Eventually she moved to Copenhagen, and surreptitiously began building a career. "But for the first 20 performances I was scared because my parents didn't know about it and I have a huge family here. Huge." While Abdallah generally avoids Aarhus gigs, this latest event was too important an opportunity to miss. The Musikhuset concert was the curtain-raiser for SPOT, an annual music festival and meeting place where international music executives rub shoulders with local fans and artists. Most of the latter acts are of the dominant indie-rock or electronica persuasions, but SPOT has widened its net this year and dedicated a stage to Denmark's eastern voices.
Abdallah was a late addition to the opening-night extravaganza. Her main performance took place the following evening at the smaller Archauz venue. The Kurdish R&B project Li Dine, the Turkish folk-pop quartet Grup 2000 and the Palestinian wedding singer Houssam Zamzam, all of whom are based locally, also appeared. It was an intriguing selection of artists, initially discovered by a novel Aarhus-based night called Real.
Conny Jorgensen, who runs both Real and this festival stage, says: "We walked around vegetable stalls, we talked to cab drivers, and we said: 'Listen, if we wanted to put on an act playing Lebanese music or Kurdish music or Turkish music, who would you recommend?' We found that a lot of people recommended the same artists, again and again." Abdallah was in the stalls for Zamzam's act. Earlier, she'd given him advice about building a wider audience. In truth, he has a successful career already as leader of one of northern Europe's most popular Arab party bands, and a fervent fan base. The half-full Archauz crowd took a while to warm up to his synthesizer-based pop, but eventually there was some movement.
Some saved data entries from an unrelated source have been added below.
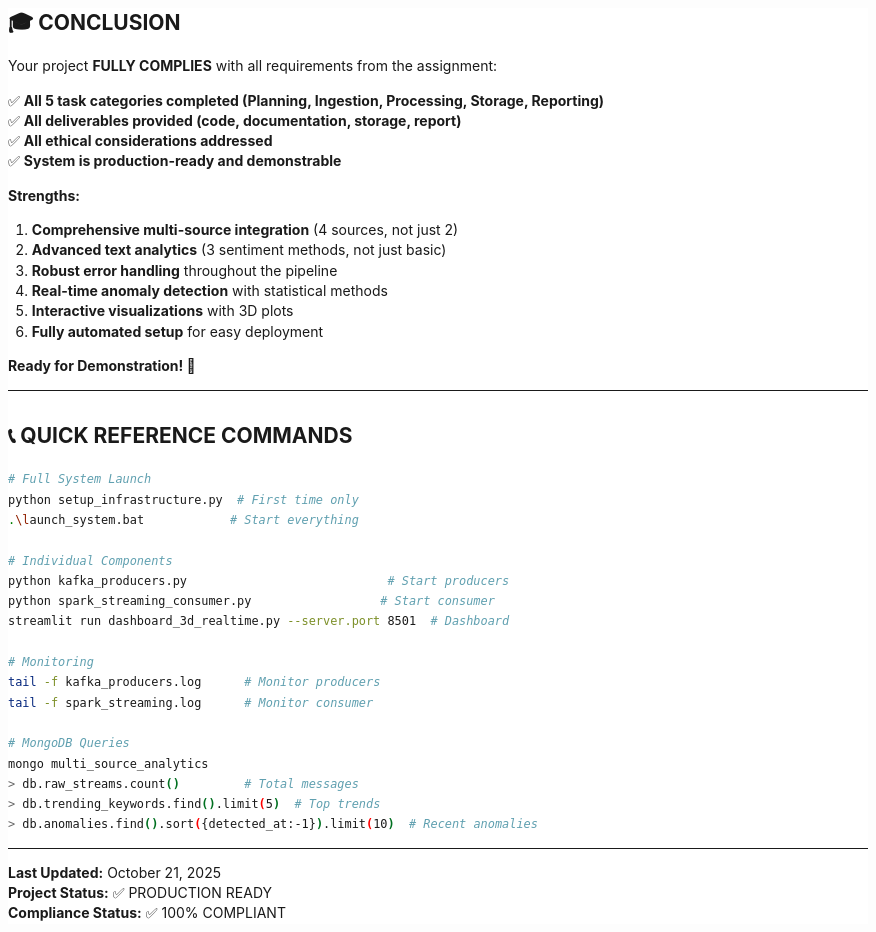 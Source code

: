
## 🎓 **CONCLUSION**

Your project **FULLY COMPLIES** with all requirements from the assignment:

✅ **All 5 task categories completed (Planning, Ingestion, Processing, Storage, Reporting)**  
✅ **All deliverables provided (code, documentation, storage, report)**  
✅ **All ethical considerations addressed**  
✅ **System is production-ready and demonstrable**

**Strengths:**
1. **Comprehensive multi-source integration** (4 sources, not just 2)
2. **Advanced text analytics** (3 sentiment methods, not just basic)
3. **Robust error handling** throughout the pipeline
4. **Real-time anomaly detection** with statistical methods
5. **Interactive visualizations** with 3D plots
6. **Fully automated setup** for easy deployment

**Ready for Demonstration! 🎉**

---

## 📞 **QUICK REFERENCE COMMANDS**

```bash
# Full System Launch
python setup_infrastructure.py  # First time only
.\launch_system.bat            # Start everything

# Individual Components
python kafka_producers.py                            # Start producers
python spark_streaming_consumer.py                  # Start consumer
streamlit run dashboard_3d_realtime.py --server.port 8501  # Dashboard

# Monitoring
tail -f kafka_producers.log      # Monitor producers
tail -f spark_streaming.log      # Monitor consumer

# MongoDB Queries
mongo multi_source_analytics
> db.raw_streams.count()         # Total messages
> db.trending_keywords.find().limit(5)  # Top trends
> db.anomalies.find().sort({detected_at:-1}).limit(10)  # Recent anomalies
```

---

**Last Updated:** October 21, 2025  
**Project Status:** ✅ PRODUCTION READY  
**Compliance Status:** ✅ 100% COMPLIANT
"Danish people don't dance as much," Zamzam laughed afterwards. "Arab people would all be up together." Abdallah is more familiar with mixed crowds. She also works with a collective called Missing Voices - "a group of immigrant women from Denmark and Holland who show that no matter where you come from you can be professional" - and this link led to her first professional gig in Aarhus, several years after she'd left. The tour show was to be promoted heavily around her hometown, so it was time to confess her career, to her mother first. It didn't go well.
"She said: 'If you are going to play those drums you are not my daughter any more,'" she sighs. "Then I called my father, and he was very silent. I said: 'I'm performing in Aarhus and I'd love if you'd come and support me.' So I come out, and sitting very close to the stage is my father. He got up, came up to the stage, then took out his camera. He kissed my hand and began to dance in front of the stage, while the rest of the Danish people are just sitting there. I was really touched."
Since then her mother has also been "accepting it a little", Abdallah smiles weakly, but two older siblings still offer "no supportive energy". Thankfully, her more positive younger brother showed up for the Archauz gig, and the moral support was welcome. With better-known acts appearing at other festival venues, there is always the fear of playing to an empty room, not that Abdallah would admit to it.
"I have no expectations from the crowd," she says firmly. "I get completely lost, living in my music. Sometimes I look so sad on stage " That night, though, she positively glowed. Every seat was filled, people lined the walls, and some even danced. As the set concluded and a standing ovation began, Abdallah just rose from her stool, raised her arms skywards, kissed her darbuka and walked away. This time there is no stopping her. Goodbye Aarhus, the world awaits.